- INFORMATION:
Segment Open

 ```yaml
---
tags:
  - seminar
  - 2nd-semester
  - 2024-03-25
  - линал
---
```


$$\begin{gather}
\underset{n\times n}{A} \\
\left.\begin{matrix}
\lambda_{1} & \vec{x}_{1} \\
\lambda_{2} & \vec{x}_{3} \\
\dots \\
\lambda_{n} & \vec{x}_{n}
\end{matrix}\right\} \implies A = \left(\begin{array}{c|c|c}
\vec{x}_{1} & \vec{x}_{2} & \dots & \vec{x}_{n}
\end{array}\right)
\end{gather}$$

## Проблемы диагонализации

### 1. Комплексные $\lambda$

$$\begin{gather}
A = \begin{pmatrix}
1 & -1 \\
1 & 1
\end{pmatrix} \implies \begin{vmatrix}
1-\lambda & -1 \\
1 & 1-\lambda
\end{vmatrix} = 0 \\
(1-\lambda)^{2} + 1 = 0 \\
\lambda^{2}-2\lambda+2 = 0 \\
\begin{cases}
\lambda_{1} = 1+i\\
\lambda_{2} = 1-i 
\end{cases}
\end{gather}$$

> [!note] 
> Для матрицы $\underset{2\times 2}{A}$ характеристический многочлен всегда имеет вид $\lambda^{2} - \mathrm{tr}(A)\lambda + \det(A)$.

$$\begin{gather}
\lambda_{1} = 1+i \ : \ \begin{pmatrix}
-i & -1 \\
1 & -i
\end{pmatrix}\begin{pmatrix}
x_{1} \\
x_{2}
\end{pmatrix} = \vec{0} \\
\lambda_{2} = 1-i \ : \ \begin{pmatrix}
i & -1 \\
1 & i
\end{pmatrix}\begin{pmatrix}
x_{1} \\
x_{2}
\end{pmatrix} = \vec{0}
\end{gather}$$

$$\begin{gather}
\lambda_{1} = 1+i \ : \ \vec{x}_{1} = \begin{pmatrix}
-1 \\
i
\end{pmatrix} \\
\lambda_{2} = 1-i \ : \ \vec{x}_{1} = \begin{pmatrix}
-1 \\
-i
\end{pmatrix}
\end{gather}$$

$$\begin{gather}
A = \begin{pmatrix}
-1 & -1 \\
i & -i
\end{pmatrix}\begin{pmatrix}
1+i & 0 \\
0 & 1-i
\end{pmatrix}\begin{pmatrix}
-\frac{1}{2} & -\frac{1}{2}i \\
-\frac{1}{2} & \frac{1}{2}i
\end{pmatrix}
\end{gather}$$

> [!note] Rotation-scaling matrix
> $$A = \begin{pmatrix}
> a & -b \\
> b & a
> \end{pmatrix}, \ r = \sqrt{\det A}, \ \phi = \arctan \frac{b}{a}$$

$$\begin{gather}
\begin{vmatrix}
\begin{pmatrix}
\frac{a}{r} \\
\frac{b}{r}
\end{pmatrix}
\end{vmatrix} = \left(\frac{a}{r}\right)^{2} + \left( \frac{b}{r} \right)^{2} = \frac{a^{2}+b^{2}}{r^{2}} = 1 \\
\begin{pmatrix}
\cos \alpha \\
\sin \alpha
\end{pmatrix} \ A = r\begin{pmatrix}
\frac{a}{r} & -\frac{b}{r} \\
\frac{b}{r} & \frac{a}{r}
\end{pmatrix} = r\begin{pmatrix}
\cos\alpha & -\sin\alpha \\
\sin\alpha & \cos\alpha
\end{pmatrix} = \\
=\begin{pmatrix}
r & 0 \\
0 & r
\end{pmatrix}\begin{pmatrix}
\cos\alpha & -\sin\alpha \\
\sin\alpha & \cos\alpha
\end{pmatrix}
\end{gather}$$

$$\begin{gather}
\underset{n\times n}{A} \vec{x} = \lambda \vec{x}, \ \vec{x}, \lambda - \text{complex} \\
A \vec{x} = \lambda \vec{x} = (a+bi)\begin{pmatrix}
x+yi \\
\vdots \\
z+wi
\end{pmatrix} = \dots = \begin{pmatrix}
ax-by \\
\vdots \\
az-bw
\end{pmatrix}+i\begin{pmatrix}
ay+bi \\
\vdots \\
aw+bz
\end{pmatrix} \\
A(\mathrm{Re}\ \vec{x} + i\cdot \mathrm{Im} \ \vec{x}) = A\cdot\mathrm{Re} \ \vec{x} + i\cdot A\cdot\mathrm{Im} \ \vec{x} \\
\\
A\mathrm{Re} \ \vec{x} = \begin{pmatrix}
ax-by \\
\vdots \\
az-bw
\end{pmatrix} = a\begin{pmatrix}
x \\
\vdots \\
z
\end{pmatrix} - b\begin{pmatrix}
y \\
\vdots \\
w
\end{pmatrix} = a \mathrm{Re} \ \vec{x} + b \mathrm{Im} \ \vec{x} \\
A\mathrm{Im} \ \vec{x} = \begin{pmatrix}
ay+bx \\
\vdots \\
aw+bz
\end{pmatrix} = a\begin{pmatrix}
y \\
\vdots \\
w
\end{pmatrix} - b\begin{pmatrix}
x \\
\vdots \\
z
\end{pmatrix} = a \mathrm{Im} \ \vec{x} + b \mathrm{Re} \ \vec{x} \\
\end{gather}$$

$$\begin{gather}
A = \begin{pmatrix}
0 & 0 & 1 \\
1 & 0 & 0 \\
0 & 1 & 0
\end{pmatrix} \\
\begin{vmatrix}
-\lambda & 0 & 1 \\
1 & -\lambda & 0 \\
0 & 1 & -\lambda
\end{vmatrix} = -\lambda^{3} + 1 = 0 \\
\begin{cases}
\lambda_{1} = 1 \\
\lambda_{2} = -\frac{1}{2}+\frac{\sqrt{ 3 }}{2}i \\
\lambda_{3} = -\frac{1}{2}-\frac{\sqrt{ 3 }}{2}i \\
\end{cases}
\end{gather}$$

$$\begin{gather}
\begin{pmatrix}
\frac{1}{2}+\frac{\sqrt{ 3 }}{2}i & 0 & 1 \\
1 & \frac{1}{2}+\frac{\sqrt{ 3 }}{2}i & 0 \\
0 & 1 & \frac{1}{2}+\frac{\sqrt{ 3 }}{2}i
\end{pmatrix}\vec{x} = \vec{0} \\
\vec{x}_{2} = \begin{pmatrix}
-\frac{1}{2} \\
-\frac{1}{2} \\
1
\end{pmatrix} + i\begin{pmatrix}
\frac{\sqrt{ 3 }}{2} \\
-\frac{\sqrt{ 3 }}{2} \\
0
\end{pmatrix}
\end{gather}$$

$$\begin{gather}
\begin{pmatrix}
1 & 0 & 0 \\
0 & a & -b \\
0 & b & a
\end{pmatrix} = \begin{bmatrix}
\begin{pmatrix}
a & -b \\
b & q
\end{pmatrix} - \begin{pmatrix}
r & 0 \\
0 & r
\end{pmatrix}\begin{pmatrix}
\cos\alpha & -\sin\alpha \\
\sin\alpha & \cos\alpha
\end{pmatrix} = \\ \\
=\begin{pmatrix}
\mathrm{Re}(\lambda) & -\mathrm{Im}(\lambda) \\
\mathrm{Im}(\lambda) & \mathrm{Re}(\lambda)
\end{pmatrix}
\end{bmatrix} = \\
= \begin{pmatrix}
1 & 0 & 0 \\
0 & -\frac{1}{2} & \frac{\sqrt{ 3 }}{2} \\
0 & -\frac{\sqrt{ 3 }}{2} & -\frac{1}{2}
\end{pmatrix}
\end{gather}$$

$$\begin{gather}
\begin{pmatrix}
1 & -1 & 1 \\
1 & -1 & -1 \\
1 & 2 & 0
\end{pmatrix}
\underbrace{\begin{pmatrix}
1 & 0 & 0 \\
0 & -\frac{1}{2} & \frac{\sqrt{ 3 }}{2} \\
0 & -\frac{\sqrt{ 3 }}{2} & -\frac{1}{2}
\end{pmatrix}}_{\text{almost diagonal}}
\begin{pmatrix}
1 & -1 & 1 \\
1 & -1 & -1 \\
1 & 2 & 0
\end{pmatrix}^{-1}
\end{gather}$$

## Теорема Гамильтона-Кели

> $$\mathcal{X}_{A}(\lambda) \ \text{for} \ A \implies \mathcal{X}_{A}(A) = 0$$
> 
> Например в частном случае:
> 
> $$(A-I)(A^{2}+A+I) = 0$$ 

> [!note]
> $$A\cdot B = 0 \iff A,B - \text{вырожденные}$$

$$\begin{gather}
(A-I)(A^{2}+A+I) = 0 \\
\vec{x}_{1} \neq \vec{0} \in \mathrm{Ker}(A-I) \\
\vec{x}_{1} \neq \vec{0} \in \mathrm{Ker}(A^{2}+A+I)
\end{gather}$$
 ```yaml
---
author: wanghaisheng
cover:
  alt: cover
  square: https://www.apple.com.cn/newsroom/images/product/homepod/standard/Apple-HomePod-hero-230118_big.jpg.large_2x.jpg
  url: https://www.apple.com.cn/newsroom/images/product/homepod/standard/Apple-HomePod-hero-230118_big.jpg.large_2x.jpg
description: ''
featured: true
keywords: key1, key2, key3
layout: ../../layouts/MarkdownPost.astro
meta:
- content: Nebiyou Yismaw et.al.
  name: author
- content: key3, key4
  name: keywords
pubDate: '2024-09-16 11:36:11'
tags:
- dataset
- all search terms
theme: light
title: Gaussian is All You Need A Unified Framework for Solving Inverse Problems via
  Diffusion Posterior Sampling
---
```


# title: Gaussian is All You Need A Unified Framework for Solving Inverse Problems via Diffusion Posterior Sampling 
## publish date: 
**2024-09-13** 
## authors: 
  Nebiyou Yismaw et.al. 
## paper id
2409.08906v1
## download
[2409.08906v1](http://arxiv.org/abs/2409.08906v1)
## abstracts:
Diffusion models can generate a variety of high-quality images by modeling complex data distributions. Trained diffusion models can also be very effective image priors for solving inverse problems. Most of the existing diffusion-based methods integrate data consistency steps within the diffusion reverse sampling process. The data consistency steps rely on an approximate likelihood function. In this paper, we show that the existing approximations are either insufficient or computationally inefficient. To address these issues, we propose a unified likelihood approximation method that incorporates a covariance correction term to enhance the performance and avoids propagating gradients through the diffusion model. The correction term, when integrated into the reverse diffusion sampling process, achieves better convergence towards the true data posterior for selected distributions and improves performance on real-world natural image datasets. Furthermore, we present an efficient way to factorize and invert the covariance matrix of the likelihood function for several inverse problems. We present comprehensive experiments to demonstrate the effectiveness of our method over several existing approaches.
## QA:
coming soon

Segment Closed

- WORK REQUIRED: Across the whole listing above, report each line that includes "cdot".

- RESPONSE TO THE EXERCISE:
A(\mathrm{Re}\ \vec{x} + i\cdot \mathrm{Im} \ \vec{x}) = A\cdot\mathrm{Re} \ \vec{x} + i\cdot A\cdot\mathrm{Im} \ \vec{x} \\
> $$A\cdot B = 0 \iff A,B - \text{вырожденные}$$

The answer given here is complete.